The largest non-profit housing society in B.C. has had provincial funding suspended following the release of a damning Ernst and Young forensic audit of the operations of the $2 billion BC Housing Crown corporation.
Atira Women’s Resources Society will no longer receive provincial support for its non-profit housing assets. Atira has received more than $120 million in BC Housing funding since 2018 to finance non-market housing programs and social services.
According to B.C. Premier David Eby, Atira received preferential treatment from the CEO of BC Housing, Shane Ramsay, who is married to the CEO of Atira, Janice Abbott.
Ramsay was “actively breaking the conflict of interest agreement” that he was not to be involved in decisions related to Atira Women’s Resource Society, Eby said at a May 8 press conference.

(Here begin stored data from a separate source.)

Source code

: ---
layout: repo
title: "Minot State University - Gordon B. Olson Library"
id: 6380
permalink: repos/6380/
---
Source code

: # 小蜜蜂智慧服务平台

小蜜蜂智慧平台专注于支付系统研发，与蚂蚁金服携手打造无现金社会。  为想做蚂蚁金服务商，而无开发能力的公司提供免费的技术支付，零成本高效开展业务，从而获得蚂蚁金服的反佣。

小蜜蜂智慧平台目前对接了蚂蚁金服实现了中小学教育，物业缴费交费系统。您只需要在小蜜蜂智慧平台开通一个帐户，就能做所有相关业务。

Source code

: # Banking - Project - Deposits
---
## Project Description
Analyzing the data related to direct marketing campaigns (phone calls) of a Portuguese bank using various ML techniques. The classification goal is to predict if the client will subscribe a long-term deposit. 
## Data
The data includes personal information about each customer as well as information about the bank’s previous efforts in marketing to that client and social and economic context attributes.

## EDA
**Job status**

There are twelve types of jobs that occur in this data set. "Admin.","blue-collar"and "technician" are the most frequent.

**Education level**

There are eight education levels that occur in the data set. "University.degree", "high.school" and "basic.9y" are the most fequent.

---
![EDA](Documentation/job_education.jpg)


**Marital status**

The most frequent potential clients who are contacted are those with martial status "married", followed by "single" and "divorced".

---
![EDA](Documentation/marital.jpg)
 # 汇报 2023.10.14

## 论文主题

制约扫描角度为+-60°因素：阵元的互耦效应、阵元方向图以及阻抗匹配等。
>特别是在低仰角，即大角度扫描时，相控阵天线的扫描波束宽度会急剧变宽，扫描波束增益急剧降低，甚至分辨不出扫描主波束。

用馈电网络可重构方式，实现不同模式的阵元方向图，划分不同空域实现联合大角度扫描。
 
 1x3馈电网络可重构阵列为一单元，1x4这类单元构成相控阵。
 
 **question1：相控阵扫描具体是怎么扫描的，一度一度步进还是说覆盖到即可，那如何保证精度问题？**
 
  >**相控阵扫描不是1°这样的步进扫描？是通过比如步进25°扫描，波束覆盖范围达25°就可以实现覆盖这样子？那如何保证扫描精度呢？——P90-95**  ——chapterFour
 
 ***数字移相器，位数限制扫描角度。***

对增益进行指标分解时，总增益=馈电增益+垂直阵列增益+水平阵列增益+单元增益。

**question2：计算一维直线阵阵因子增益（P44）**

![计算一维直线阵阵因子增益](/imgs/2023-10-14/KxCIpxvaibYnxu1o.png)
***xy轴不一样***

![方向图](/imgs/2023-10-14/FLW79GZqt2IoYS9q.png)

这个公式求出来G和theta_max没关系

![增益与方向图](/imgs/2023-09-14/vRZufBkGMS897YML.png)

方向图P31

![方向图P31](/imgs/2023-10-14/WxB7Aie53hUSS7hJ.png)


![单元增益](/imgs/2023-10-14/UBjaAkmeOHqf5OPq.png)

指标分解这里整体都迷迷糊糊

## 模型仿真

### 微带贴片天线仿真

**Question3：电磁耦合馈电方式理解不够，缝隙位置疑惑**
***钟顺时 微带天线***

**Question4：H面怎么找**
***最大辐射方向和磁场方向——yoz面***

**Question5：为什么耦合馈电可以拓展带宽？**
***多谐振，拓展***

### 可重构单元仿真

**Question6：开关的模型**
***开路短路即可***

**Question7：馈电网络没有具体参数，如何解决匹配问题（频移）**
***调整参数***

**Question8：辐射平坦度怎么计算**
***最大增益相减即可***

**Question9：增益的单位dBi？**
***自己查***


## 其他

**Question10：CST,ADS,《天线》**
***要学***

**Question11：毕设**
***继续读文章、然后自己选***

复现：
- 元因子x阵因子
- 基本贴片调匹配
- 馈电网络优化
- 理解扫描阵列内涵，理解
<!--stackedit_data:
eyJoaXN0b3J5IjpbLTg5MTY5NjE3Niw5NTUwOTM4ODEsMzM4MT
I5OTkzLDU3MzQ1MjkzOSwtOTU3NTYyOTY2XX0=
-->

This included deleted emails, changing dates on correspondence and pushing staff to approve Atira projects over other housing providers, the Premier said.
Atira was also managing the Winters Hotel, which was destroyed by fire a year ago and later found to have non-operating fire alarms and other safety concerns.
The Ernst and Young report, called Financial Systems and Operational Review of BC Housing, was dated May 10, but kept secret until June 30. The report said BC Housing suffers a siloed approach to delivery, has made limited investments in infrastructure and resources, and its project administration is largely undocumented and does not include a risk-based approach.
Ernst and Young then did a second forensic audit, at the request of Eby.
None of the other housing societies involved with non-profit housing had the specific attention of Ernst and Young, though some have also raised eyebrows.
In B.C., the province’s 2023 budget pledged $4.3 billion for subsidized housing, equal to the entire provincial deficit. This is addition to $428 million aimed at those “currently homeless or unstably housed” in the 2022 provincial budget.
A cursory investigation by Western Investor finds that, in 2022, just four Vancouver housing groups set up to house and support the most vulnerable – Atira Women’s Resource Society, Lookout Housing Society, PHS Community Services Society and RainCity Housing and Support Society – took in a combined $204 million from government and, all told, paid their own staff more than $151 million in wages and salaries.
A fifth, Pacific Community Resource Society, which is completing a government-funded Surrey housing-for-homeless project, took in $30.2 million in total government funds last year, paid out $18.6 million in wages and salaries and logged nearly $30,000 per month in travel and car expenses, according to its filings with the Canada Revenue Agency.
While Ramsay was CEO of BC Housing, before retiring last year following the original audit, Atira received $35 million more in provincial funds than any other housing society. This included the purchase of an old single-room-occupancy building and beer parlour in Vancouver’s downtown eastside for $6 million over its assessed value.
“The investigation into BC Housing continues,” said Eby, who has Minister of Housing until he stepped down to run as premier. Eby assured tenants of current Atira housing projects that they will continue to receive provincial funding and support.